Historic religious rift

The Ukrainian Orthodox church has been granted independence, and last Friday’s development is indubitably a significant blow to Moscow.

Historic religious rift

Servicemen of the Ukrainian National Guard patrol in the center of Kiev on November 30, 2018, after martial law was imposed in border regions. (Photo by Sergei SUPINSKY / AFP)

Brexit is direly controversial. Still more so must be the raging maritime conflict between Russia and Ukraine in the Sea of Azov. Which majorly explains why Europe ~ a week after the Russian seizure of three Ukranian naval ships ~ is still floundering in search of a suitable response to the joust in the sea.

While the British Parliament fiddles over Brexit, Europe is expected to douse the flames in the choppy waters ~ a contradiction in terms if ever there was one. Into this oceanic crisis over the Kremlin’s expansionist designs has emerged a historic religious rift.

The Ukrainian Orthodox church has been granted independence, and last Friday’s development is indubitably a significant blow to Moscow. A great power has suffered a setback in the hands of a “little one”, indeed a former Soviet satellite not the least because the Ukrainian church has been under the authority of the Russian Orthodox church for centuries.

Advertisement

The long-running conflict is being played out in the pews and the Russian domination of the Church is over. This signifies a new chapter in the history of religion in a former Communist swathe of the world. Ukraine’s church now belongs to Ukraine, and it shall not be remote-controlled by the Kremlin any longer.

The religious independence has defied the geostrategic calculations of Putin. History offers few instances of such robust religious assertiveness in the midst of a brewing conflict, which many fear might lead to war.
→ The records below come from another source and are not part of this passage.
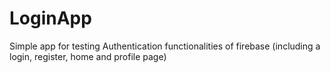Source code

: # LoginApp

Simple app for testing Authentication functionalities of firebase (including a login, register, home and profile page)
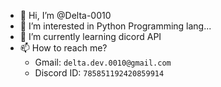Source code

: - 👋 Hi, I’m @Delta-0010
- 👀 I’m interested in Python Programming lang...
- 🌱 I’m currently learning dicord API
- 📫 How to reach me?
  - Gmail: `delta.dev.0010@gmail.com`
  - Discord ID: `785851192420859914`

<!---
Delta-0010/Delta-0010 is a ✨ special ✨ repository because its `README.md` (this file) appears on your GitHub profile.
You can click the Preview link to take a look at your changes.
--->
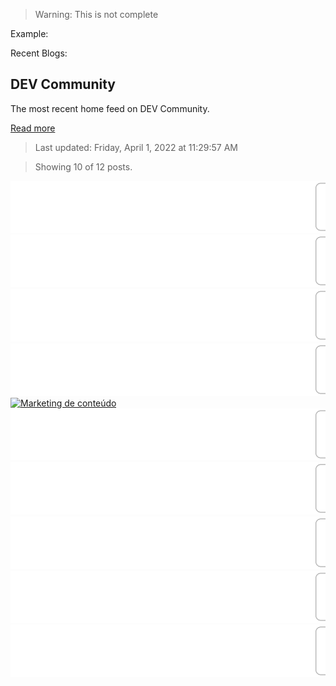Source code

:> Warning: This is not complete

Example:

Recent Blogs:

<!-- blog-post-list:start -->
## DEV Community

The most recent home feed on DEV Community.

[Read more](https://dev.to)
> Last updated: Friday, April 1, 2022 at 11:29:57 AM

> Showing 10 of 12 posts.

[![React NodeJS Soft Dashboard - Open-Source Full-Stack Starter](https://raw.githubusercontent.com/ErrorGamer2000/github-readme-blog-post-action/main/blog-post-list-output/DEV_Community/React_NodeJS_Soft_Dashboard_-_Open-Source_Full-Stack_Starter.svg)](https://dev.to/sm0ke/react-nodejs-soft-dashboard-open-source-full-stack-starter-4bfb)
[![wallet.dat](https://raw.githubusercontent.com/ErrorGamer2000/github-readme-blog-post-action/main/blog-post-list-output/DEV_Community/wallet.dat.svg)](https://dev.to/marstriyana/walletdat-4elj)
[![Getting started with Loki and AKS](https://raw.githubusercontent.com/ErrorGamer2000/github-readme-blog-post-action/main/blog-post-list-output/DEV_Community/Getting_started_with_Loki_and_AKS.svg)](https://dev.to/lastcoolnameleft/getting-started-with-loki-and-aks-522e)
[![Three ways to import data into Postgres](https://raw.githubusercontent.com/ErrorGamer2000/github-readme-blog-post-action/main/blog-post-list-output/DEV_Community/Three_ways_to_import_data_into_Postgres.svg)](https://dev.to/arctype/three-ways-to-import-data-into-postgres-38jk)
[![Marketing de conteúdo](https://raw.githubusercontent.com/ErrorGamer2000/github-readme-blog-post-action/main/blog-post-list-output/DEV_Community/Marketing_de_conteúdo.svg)](https://dev.to/digitalweb/marketing-de-conteudo-2ahg)
[![Бонусная система для Wordpress Woocommerce](https://raw.githubusercontent.com/ErrorGamer2000/github-readme-blog-post-action/main/blog-post-list-output/DEV_Community/Бонусная_система_для_Wordpress_Woocommerce.svg)](https://dev.to/calliko/bonusnaia-sistiema-dlia-wordpress-woocommerce-477i)
[![Day 1 -- Form #100days](https://raw.githubusercontent.com/ErrorGamer2000/github-readme-blog-post-action/main/blog-post-list-output/DEV_Community/Day_1_--_Form__100days.svg)](https://dev.to/jkyereh/day-1-form-100days-18ab)
[![Comment créer un site web personnalisé?](https://raw.githubusercontent.com/ErrorGamer2000/github-readme-blog-post-action/main/blog-post-list-output/DEV_Community/Comment_créer_un_site_web_personnalisé_.svg)](https://dev.to/euro_tech_conseil_france/comment-creer-un-site-web-personnalise-hif)
[![Why is :hover:after valid but not :after:hover? CSS Pseudo-Class and Pseudo-Element Selectors](https://raw.githubusercontent.com/ErrorGamer2000/github-readme-blog-post-action/main/blog-post-list-output/DEV_Community/Why_is__hover_after_valid_but_not__after_hover__CSS_Pseudo-Class_and_Pseudo-Element_Selectors.svg)](https://dev.to/itstrueintheory/why-is-hoverafter-valid-but-not-afterhover-css-pseudo-class-and-pseudo-element-selectors-2ogj)
[![Mistakes Done By Self-Taught Programmers Where Formal Educators Have an Edge](https://raw.githubusercontent.com/ErrorGamer2000/github-readme-blog-post-action/main/blog-post-list-output/DEV_Community/Mistakes_Done_By_Self-Taught_Programmers_Where_Formal_Educators_Have_an_Edge.svg)](https://dev.to/techmaniacc/mistakes-done-by-self-taught-programmers-where-formal-educators-have-an-edge-4lo0)


<!-- blog-post-list:end -->
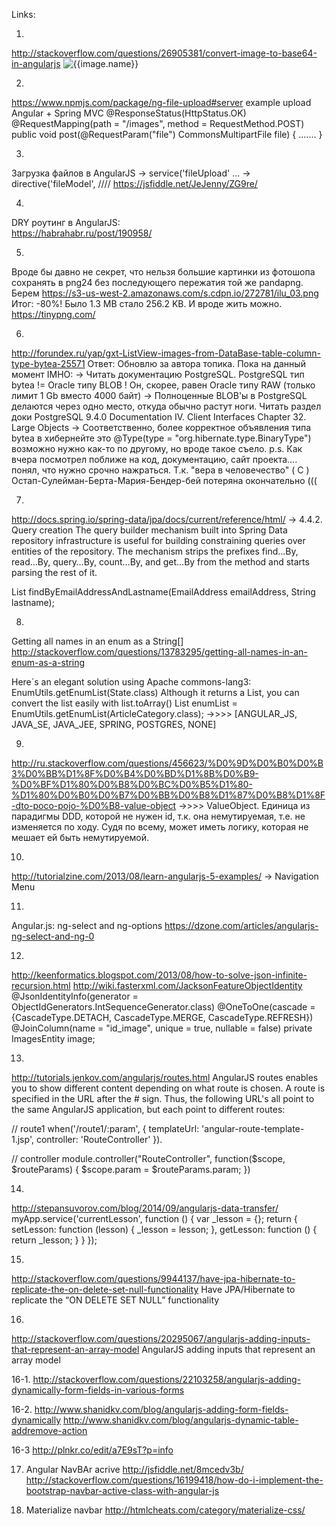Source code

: Links:

1. 
http://stackoverflow.com/questions/26905381/convert-image-to-base64-in-angularjs
<img alt="{{image.name}}" data-ng-src="{{'data:image/png;base64,'+image.img}}" class="photo" />

2.
https://www.npmjs.com/package/ng-file-upload#server example upload Angular + Spring MVC
@ResponseStatus(HttpStatus.OK)
    @RequestMapping(path = "/images", method = RequestMethod.POST)
    public void post(@RequestParam("file") CommonsMultipartFile file) { ....... }
    

3.
Загрузка файлов в AngularJS 
-> service('fileUpload' ...
-> directive('fileModel', ////
https://jsfiddle.net/JeJenny/ZG9re/

4.
DRY роутинг в AngularJS:  
https://habrahabr.ru/post/190958/


5.
Вроде бы давно не секрет, что нельзя большие картинки из фотошопа сохранять в png24 без последующего пережатия той же pandapng.
Берем https://s3-us-west-2.amazonaws.com/s.cdpn.io/272781/ilu_03.png
Итог: -80%!
Было 1.3 MB стало 256.2 KB. И вроде жить можно.
https://tinypng.com/

6.
http://forundex.ru/yap/gxt-ListView-images-from-DataBase-table-column-type-bytea-25571
Ответ: Обновлю за автора топика. Пока на данный момент IMHO:
-> Читать документацию PostgreSQL.
PostgreSQL тип bytea != Oracle типу BLOB ! Он, скорее, равен Oracle типу RAW (только лимит 1 Gb вместо 4000 байт)
-> Полноценные BLOB'ы в PostgreSQL делаются через одно место, откуда обычно растут ноги. Читать раздел доки
PostgreSQL 9.4.0 Documentation
IV. Client Interfaces
Chapter 32. Large Objects
-> Соответственно, более корректное объявления типа bytea в хибернейте это
@Type(type = "org.hibernate.type.BinaryType")
возможно нужно как-то по другому, но вроде такое съело.
p.s. Как вчера посмотрел поближе на код, документацию, сайт проекта.... понял,
что нужно срочно нажраться. Т.к. "вера в человечество" ( C ) Остап-Сулейман-Берта-Мария-Бендер-бей потеряна окончательно (((

7.
http://docs.spring.io/spring-data/jpa/docs/current/reference/html/
-> 4.4.2. Query creation
The query builder mechanism built into Spring Data repository infrastructure is useful for
building constraining queries over entities of the repository.
The mechanism strips the prefixes find…By, read…By, query…By, count…By, and get…By from the method and starts parsing the rest of it.

 List<Person> findByEmailAddressAndLastname(EmailAddress emailAddress, String lastname);

8.
Getting all names in an enum as a String[]
http://stackoverflow.com/questions/13783295/getting-all-names-in-an-enum-as-a-string

Here`s an elegant solution using Apache commons-lang3:
EnumUtils.getEnumList(State.class)
Although it returns a List, you can convert the list easily with list.toArray()
List<ArticleCategory> enumList = EnumUtils.getEnumList(ArticleCategory.class);
  ->>>> [ANGULAR_JS, JAVA_SE, JAVA_JEE, SPRING, POSTGRES, NONE]

9.
http://ru.stackoverflow.com/questions/456623/%D0%9D%D0%B0%D0%B3%D0%BB%D1%8F%D0%B4%D0%BD%D1%8B%D0%B9-%D0%BF%D1%80%D0%B8%D0%BC%D0%B5%D1%80-%D1%80%D0%B0%D0%B7%D0%BB%D0%B8%D1%87%D0%B8%D1%8F-dto-poco-pojo-%D0%B8-value-object
  ->>>>  ValueObject. Единица из парадигмы DDD, которой не нужен id, т.к. она немутируемая,
т.е. не изменяется по ходу. Судя по всему, может иметь логику,
которая не мешает ей быть немутируемой.

10.
http://tutorialzine.com/2013/08/learn-angularjs-5-examples/
-> Navigation Menu

11.
Angular.js: ng-select and ng-options
https://dzone.com/articles/angularjs-ng-select-and-ng-0

12.
http://keenformatics.blogspot.com/2013/08/how-to-solve-json-infinite-recursion.html
http://wiki.fasterxml.com/JacksonFeatureObjectIdentity
    @JsonIdentityInfo(generator = ObjectIdGenerators.IntSequenceGenerator.class)
    @OneToOne(cascade = {CascadeType.DETACH, CascadeType.MERGE, CascadeType.REFRESH})
    @JoinColumn(name = "id_image", unique = true, nullable = false)
    private ImagesEntity image;


13.
http://tutorials.jenkov.com/angularjs/routes.html
AngularJS routes enables you to show different content
depending on what route is chosen.
A route is specified in the URL after the # sign.
Thus, the following URL's all point to the same AngularJS application,
but each point to different routes:

// route1
 when('/route1/:param',
 {    templateUrl: 'angular-route-template-1.jsp',
      controller: 'RouteController'
 }).

// controller
 module.controller("RouteController", function($scope, $routeParams) {
     $scope.param = $routeParams.param;
 })

14.
http://stepansuvorov.com/blog/2014/09/angularjs-data-transfer/
myApp.service('currentLesson', function () {
    var _lesson = {};
    return {
        setLesson: function (lesson) {
            _lesson = lesson;
        },
        getLesson: function () {
            return _lesson;
        }
    }
});

15.
http://stackoverflow.com/questions/9944137/have-jpa-hibernate-to-replicate-the-on-delete-set-null-functionality
Have JPA/Hibernate to replicate the “ON DELETE SET NULL” functionality

16.
http://stackoverflow.com/questions/20295067/angularjs-adding-inputs-that-represent-an-array-model
AngularJS adding inputs that represent an array model

16-1.
http://stackoverflow.com/questions/22103258/angularjs-adding-dynamically-form-fields-in-various-forms

16-2.
http://www.shanidkv.com/blog/angularjs-adding-form-fields-dynamically
http://www.shanidkv.com/blog/angularjs-dynamic-table-addremove-action

16-3
http://plnkr.co/edit/a7E9sT?p=info

17. Angular NavBAr acrive
http://jsfiddle.net/8mcedv3b/
http://stackoverflow.com/questions/16199418/how-do-i-implement-the-bootstrap-navbar-active-class-with-angular-js

18. Materialize navbar
http://htmlcheats.com/category/materialize-css/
It thus comes about that the Ecumenical Patriarchate, led by Bartholomew I of Constantinople, issued a brief communique at the end of its assembly.

The religious rift was flagged when the synod had drafted a constitutional charter for the Ukrainian church after an earlier decision by the patriarch to grant it independence, or what they call “autocephaly”.

The Russian Orthodox church, whose leader, Patriarch Kirill, is closely allied to President Putin has announced that it will sever relations with the Ecumenical Patriarch of Constantinople, splitting the world’s largest Eastern Orthodox denomination. The Ukrainian church has been under the authority of the Russian Orthodox church for centuries, and the independence is as much a blow to Moscow as a boost to the Ukrainian President, Petro Poroshenko.

“Autocephaly is part of our pro- European and pro-Ukrainian state strategy,” is Poroshenko’s justification of religious independence. He has described Moscow’s loss of control over the Ukrainian Orthodox church as “the fall of the third Rome, the most ancient conceptual claim of Moscow for the global domination”. Small wonder that independence for the Ukrainian church has been viewed as a proxy for political tensions between Moscow and Kiev over Russia’s annexation of Crimea and its support extended to separatist rebels in eastern Ukraine (2014).